§ Records:
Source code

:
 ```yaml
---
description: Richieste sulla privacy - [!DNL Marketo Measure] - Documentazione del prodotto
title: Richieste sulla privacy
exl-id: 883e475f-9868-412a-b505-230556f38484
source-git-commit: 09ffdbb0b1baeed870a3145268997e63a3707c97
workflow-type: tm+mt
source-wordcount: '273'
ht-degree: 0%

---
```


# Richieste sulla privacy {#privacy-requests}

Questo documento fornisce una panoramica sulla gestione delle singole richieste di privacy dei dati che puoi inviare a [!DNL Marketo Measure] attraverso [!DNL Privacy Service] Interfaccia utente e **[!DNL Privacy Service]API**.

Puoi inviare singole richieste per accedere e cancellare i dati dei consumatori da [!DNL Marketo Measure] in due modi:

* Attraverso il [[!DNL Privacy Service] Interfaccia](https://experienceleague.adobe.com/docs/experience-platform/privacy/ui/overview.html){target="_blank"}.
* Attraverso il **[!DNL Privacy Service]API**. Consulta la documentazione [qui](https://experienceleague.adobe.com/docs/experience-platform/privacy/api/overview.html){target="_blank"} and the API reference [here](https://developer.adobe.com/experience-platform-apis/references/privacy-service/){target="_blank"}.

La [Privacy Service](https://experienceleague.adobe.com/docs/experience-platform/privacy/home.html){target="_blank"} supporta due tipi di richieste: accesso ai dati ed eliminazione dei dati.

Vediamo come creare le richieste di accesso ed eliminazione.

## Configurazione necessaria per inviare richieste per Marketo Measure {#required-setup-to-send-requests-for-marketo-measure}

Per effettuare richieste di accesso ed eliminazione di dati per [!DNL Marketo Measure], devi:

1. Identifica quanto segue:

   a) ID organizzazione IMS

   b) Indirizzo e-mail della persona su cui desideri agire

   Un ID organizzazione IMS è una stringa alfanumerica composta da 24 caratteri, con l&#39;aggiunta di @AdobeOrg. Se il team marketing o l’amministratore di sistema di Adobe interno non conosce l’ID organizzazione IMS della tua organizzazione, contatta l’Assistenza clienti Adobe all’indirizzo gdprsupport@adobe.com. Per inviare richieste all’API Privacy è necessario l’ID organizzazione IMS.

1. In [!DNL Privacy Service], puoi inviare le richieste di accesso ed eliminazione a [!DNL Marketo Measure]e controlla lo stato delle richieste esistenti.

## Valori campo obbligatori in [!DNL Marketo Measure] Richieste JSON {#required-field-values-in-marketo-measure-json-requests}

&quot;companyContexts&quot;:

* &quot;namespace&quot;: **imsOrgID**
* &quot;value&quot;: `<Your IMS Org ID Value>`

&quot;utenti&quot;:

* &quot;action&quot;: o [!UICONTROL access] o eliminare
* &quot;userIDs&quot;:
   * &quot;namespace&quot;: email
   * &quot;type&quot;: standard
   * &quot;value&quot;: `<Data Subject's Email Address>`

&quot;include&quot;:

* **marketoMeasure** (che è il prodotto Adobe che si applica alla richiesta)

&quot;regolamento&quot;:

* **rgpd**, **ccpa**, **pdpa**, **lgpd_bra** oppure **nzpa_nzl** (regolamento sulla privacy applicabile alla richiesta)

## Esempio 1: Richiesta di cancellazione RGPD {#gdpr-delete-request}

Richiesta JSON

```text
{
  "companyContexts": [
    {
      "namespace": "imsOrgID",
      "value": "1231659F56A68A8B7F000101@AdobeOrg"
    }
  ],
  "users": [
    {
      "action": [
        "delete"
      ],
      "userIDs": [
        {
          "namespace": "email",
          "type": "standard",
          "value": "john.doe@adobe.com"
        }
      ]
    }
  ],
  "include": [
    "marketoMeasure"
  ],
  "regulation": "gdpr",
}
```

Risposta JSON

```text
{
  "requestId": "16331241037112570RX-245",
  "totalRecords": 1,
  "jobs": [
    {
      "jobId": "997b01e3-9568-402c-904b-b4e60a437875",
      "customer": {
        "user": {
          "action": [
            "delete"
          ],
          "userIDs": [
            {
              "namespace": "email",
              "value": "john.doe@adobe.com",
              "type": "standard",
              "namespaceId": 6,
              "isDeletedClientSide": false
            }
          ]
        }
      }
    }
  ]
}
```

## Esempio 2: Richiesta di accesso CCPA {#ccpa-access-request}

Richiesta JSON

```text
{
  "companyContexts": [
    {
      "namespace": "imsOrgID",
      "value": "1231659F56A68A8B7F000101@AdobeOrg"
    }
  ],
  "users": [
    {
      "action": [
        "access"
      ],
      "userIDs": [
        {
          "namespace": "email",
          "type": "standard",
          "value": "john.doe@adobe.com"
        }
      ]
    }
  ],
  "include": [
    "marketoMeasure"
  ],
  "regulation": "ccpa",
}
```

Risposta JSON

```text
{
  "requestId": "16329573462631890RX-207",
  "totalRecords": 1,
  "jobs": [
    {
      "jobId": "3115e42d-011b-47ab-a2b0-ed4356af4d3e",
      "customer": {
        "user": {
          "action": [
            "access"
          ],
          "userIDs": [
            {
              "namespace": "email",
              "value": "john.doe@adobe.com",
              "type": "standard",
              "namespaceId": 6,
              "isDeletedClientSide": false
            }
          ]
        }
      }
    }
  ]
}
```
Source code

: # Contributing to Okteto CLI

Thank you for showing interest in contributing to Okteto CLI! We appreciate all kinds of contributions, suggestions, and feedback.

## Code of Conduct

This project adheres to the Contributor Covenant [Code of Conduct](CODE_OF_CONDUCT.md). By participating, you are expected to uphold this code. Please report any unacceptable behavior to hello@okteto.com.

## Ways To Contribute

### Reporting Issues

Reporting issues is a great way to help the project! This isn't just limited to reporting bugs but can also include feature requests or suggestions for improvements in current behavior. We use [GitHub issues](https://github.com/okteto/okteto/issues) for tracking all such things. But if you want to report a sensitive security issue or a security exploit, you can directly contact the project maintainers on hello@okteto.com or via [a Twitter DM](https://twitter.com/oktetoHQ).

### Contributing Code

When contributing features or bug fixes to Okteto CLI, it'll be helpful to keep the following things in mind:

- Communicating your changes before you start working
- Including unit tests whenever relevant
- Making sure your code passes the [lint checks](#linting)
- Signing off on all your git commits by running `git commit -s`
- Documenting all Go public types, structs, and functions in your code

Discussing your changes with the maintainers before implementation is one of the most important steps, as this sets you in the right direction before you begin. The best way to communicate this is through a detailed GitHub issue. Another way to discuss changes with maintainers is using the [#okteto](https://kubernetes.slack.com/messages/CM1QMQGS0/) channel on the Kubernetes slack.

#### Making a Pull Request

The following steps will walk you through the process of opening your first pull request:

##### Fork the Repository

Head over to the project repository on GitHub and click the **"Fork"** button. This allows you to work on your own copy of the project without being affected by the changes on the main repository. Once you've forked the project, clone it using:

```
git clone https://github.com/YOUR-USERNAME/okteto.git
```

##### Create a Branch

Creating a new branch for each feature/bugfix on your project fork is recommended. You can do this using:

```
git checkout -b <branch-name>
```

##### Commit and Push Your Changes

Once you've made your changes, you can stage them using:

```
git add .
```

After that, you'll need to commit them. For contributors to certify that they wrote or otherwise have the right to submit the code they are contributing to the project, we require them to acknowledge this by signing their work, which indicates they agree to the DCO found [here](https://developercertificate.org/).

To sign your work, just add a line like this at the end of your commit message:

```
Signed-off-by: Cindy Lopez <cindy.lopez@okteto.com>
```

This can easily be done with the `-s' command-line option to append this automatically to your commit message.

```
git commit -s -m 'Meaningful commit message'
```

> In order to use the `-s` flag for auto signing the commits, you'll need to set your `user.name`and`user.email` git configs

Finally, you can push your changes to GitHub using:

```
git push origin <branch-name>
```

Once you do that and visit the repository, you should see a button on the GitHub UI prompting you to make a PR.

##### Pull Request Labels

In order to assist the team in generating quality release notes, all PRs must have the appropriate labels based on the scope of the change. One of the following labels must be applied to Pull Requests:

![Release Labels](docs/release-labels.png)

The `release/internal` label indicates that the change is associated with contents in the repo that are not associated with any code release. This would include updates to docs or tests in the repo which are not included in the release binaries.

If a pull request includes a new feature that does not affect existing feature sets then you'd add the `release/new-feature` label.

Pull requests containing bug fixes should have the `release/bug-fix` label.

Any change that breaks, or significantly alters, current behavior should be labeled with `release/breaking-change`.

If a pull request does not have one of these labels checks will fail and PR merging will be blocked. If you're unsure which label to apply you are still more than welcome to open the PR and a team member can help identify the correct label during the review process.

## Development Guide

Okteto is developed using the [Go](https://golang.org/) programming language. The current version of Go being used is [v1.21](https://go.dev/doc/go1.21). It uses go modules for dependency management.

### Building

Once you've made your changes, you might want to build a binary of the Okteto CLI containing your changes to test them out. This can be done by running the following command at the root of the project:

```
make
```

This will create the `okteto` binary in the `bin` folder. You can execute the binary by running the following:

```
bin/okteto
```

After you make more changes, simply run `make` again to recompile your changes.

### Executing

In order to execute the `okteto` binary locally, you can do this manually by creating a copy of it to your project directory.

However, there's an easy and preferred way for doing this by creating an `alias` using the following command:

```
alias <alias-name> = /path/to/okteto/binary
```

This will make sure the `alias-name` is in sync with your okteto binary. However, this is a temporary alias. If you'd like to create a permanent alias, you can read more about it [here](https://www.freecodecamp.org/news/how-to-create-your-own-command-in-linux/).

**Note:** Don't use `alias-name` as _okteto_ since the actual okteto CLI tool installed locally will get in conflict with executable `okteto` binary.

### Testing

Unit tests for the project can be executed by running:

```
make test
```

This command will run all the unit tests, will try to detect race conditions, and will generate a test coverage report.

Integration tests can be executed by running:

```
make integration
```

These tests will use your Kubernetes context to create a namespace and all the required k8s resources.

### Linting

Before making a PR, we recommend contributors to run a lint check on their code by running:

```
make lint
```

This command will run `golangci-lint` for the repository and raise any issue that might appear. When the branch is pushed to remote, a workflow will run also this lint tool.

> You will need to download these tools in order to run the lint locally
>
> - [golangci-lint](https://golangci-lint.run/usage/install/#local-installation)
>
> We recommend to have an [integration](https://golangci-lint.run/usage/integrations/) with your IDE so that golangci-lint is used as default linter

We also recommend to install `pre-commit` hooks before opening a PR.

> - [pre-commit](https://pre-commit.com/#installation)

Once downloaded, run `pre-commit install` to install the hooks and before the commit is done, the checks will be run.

§ Exercise instructions: Scan the entries above for the string "ccpa", and copy every line where it turns up.

§ Response to this exercise:
* **rgpd**, **ccpa**, **pdpa**, **lgpd_bra** oppure **nzpa_nzl** (regolamento sulla privacy applicabile alla richiesta)
## Esempio 2: Richiesta di accesso CCPA {#ccpa-access-request}
  "regulation": "ccpa",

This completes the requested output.